See also: Machine learning terms, dataset
In machine learning, datasets are collections of examples used to fit, tune, and evaluate models. Each example usually combines input data (features) with a target value (label or response), although unsupervised learning tasks work with unlabeled examples. A dataset can be as small as the 150 row Iris file used in introductory statistics courses or as large as the multi terabyte web crawl behind modern language models. The word "dataset" is used loosely: sometimes it means a single CSV file, sometimes a labeled benchmark like MNIST, sometimes a corpus of raw text scraped from the open web.
This article covers datasets as a general concept. The Hugging Face datasets library is a Python package built on Apache Arrow for loading and processing them at scale. Famous datasets such as ImageNet and Common Crawl are introduced briefly below and have their own pages where applicable.
At the most basic level, a dataset is a table. Rows are examples (also called samples, instances, or records); columns are features (also called attributes or variables); and one or more columns may serve as the target the model is learning to predict. The notation X is conventional for the feature matrix and y for the label vector, following the linear algebra convention used in scikit-learn and most teaching materials.
Features come in several types. Numeric features carry continuous or discrete numbers such as age or pixel intensity. Categorical features carry discrete labels such as country or product code, often encoded with one hot vectors or learned embeddings. Text features are sequences of tokens that may be processed by a tokenizer before training. Image features are arrays of pixel values, typically of shape (height, width, channels). Audio features are waveforms or spectrograms. Time series features are ordered sequences with a timestamp index.

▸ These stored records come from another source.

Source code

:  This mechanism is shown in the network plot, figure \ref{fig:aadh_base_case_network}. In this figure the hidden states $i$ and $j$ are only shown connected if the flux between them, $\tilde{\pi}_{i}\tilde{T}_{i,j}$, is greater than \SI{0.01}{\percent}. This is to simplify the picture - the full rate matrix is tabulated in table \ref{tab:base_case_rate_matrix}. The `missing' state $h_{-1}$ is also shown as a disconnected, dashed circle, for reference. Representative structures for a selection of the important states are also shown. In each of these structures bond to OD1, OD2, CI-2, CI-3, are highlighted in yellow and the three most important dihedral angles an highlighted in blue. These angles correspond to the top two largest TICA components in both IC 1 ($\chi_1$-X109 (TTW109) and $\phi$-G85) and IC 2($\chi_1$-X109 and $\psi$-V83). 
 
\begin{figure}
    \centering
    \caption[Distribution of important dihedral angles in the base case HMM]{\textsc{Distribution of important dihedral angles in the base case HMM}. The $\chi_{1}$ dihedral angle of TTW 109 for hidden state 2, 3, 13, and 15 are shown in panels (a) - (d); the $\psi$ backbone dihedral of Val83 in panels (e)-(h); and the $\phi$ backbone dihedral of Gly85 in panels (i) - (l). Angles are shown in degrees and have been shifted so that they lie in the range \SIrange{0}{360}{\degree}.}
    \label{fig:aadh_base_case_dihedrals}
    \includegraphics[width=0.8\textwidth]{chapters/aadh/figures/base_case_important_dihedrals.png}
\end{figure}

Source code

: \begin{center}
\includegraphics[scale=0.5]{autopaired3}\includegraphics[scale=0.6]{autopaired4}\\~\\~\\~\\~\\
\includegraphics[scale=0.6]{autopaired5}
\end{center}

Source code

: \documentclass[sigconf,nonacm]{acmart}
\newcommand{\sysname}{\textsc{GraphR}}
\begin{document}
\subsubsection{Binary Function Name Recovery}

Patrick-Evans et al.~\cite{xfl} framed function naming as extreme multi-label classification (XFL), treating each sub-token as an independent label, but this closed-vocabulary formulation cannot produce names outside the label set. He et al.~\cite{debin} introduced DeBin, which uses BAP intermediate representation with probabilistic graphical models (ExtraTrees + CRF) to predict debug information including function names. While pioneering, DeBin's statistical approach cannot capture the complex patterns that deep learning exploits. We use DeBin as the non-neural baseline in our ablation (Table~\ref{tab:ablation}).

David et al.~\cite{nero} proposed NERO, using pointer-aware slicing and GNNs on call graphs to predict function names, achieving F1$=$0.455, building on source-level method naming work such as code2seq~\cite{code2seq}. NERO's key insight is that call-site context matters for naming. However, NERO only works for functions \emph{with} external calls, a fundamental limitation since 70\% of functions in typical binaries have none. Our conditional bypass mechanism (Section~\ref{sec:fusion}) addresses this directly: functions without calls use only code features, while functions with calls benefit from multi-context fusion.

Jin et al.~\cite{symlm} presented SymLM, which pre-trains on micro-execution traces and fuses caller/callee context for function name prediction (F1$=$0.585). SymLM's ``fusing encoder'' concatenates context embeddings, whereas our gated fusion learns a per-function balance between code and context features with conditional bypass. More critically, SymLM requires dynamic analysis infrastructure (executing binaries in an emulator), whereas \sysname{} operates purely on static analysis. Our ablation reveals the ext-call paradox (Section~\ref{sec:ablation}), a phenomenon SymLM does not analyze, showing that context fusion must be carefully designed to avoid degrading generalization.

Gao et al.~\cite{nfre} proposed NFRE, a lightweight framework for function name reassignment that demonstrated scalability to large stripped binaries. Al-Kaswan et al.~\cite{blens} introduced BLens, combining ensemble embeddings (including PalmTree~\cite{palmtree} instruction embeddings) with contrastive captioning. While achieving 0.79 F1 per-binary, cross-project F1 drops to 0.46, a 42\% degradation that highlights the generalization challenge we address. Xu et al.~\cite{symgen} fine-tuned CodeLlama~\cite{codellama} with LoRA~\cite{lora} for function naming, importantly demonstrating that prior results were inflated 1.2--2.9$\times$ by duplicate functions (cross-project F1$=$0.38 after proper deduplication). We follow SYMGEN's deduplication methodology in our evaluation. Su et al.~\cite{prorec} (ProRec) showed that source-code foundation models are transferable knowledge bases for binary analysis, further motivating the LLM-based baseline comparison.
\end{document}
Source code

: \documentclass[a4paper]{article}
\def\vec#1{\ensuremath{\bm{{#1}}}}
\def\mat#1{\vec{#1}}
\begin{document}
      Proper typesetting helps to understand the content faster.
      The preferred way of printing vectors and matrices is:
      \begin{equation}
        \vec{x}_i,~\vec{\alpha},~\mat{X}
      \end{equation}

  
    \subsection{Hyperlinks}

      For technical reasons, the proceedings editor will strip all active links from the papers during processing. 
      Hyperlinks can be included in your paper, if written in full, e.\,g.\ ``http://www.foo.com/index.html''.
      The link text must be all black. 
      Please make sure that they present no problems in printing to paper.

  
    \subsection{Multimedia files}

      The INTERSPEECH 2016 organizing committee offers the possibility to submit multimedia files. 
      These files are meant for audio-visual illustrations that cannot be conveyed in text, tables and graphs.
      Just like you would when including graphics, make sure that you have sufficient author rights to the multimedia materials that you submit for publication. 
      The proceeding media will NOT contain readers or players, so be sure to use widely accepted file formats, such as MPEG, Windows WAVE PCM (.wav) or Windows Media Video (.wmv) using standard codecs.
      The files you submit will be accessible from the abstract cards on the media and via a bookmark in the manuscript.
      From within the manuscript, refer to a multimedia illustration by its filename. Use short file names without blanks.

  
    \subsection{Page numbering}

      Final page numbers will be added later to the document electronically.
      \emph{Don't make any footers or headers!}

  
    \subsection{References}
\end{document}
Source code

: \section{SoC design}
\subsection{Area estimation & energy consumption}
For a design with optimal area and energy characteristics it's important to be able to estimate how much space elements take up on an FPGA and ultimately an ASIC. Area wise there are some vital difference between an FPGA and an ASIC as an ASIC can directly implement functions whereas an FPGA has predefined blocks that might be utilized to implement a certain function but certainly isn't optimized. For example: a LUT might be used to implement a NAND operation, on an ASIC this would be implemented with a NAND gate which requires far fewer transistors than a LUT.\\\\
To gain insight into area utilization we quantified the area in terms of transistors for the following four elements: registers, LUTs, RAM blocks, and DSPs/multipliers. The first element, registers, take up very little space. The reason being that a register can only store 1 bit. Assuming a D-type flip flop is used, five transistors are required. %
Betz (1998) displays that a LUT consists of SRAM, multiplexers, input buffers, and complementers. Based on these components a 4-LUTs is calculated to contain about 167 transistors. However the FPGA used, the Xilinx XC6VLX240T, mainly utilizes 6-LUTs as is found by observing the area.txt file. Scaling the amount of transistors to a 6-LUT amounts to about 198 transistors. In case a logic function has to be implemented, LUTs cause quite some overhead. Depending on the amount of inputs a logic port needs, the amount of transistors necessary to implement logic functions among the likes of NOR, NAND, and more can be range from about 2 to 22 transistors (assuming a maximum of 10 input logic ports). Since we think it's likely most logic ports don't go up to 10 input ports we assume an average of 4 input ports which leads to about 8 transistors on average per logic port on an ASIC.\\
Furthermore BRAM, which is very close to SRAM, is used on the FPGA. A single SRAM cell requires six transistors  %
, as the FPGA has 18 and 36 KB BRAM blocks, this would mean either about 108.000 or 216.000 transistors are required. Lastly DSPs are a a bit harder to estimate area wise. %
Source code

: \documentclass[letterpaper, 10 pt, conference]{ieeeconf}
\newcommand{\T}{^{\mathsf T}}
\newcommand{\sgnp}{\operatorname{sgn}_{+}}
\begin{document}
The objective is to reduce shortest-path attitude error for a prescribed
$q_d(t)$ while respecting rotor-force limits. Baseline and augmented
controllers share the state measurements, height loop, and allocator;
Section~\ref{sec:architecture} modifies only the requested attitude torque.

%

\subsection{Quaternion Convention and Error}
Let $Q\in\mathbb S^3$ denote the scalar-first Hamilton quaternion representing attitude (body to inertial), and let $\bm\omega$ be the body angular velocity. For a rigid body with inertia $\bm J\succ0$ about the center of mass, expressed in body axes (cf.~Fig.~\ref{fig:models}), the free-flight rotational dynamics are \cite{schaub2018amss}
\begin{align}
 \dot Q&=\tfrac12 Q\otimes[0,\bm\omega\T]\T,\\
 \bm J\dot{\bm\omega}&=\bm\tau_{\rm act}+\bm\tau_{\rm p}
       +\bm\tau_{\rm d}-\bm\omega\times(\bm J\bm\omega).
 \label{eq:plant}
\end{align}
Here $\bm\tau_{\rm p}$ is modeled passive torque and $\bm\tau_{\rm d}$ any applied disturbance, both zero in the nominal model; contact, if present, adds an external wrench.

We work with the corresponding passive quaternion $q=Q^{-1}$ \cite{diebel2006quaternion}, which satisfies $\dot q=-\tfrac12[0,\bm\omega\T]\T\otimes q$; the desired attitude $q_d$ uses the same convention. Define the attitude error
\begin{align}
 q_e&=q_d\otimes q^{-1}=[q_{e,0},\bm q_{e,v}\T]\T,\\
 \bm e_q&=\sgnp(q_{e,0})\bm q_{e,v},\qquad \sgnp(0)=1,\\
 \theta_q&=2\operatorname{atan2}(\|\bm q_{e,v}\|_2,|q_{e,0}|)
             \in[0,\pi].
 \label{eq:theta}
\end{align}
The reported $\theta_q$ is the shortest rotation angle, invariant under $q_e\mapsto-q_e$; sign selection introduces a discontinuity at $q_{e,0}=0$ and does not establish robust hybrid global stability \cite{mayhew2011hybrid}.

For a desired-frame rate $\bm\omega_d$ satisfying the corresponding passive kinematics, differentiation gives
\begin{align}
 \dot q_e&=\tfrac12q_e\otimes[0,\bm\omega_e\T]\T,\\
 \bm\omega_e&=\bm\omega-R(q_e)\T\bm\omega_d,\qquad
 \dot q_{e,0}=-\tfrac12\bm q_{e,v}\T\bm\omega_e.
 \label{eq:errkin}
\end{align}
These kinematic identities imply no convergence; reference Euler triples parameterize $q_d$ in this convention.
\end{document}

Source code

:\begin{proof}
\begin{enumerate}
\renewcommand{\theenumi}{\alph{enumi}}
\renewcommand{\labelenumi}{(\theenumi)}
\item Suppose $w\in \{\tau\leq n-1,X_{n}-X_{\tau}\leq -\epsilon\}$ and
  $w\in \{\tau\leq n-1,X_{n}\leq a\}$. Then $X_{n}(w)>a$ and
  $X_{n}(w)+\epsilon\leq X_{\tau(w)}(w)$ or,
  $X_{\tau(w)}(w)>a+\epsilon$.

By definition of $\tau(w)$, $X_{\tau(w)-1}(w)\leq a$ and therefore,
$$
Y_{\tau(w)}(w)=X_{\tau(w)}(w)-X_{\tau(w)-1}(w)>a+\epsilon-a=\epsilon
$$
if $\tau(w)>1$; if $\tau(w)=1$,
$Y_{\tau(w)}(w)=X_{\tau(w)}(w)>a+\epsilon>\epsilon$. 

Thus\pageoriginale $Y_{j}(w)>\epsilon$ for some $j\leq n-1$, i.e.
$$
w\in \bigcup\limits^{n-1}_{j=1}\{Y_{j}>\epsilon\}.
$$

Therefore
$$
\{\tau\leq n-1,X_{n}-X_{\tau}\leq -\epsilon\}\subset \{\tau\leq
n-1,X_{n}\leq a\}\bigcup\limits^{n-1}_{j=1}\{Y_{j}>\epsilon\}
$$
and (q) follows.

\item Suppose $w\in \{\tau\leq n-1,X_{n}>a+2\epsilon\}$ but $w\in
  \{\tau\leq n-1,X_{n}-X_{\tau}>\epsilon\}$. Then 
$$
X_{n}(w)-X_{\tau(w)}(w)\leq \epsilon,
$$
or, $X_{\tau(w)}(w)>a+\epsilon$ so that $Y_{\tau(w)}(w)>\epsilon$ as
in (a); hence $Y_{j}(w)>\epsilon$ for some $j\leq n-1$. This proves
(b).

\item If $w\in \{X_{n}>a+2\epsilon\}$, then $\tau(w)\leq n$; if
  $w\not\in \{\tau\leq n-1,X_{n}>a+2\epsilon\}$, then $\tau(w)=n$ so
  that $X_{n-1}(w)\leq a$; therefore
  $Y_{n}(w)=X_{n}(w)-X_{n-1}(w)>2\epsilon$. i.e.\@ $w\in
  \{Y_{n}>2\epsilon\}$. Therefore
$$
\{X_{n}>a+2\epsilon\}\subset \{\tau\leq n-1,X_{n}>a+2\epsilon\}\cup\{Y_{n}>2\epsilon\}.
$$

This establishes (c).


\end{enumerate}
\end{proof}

Many real datasets mix modalities. A product catalog might pair a numeric price column, a categorical brand column, a short text description, and a product photo. Multimodal models depend on datasets that align modalities carefully so the same row describes the same product.
A single dataset is rarely used in one piece. To produce a model that generalizes to new inputs, practitioners split the data into three subsets with different roles, summarized in the table below.
| Split | Typical share | Purpose |
|---|---|---|
| Training set | 60 to 80 percent | Used to fit model parameters by gradient descent or another optimization method. |
| Validation set | 10 to 20 percent | Used during development to tune hyperparameters, choose between architectures, and detect overfitting through early stopping. |
| Test set | 10 to 20 percent | Used once, at the end, to estimate how the chosen model will behave on unseen data. |
The ratios are conventions, not rules. With very large datasets the test set can be small in relative terms and still contain tens of thousands of examples. With small datasets, holding back 30 percent for evaluation may waste too much training signal; researchers often use k fold cross validation, where the data is split into k folds, the model is trained k times on k minus one folds, and performance is averaged. Scikit-learn provides train_test_split and KFold utilities for these patterns.
Terminology varies. Some papers use "dev set" for what others call validation, and some communities reserve "test" for a held out benchmark that is only evaluated once at the end of a project.
Splits are easy to get wrong. Data leakage happens when information from outside the training set, especially from the test set, sneaks into the model during fitting. Two common patterns are target leakage, where a feature reveals the answer (for example a column filled in only after the outcome was known), and train test contamination, where preprocessing such as feature scaling, imputation, or feature selection is fitted on the full dataset before splitting. Means and standard deviations used for normalization should come only from the training portion.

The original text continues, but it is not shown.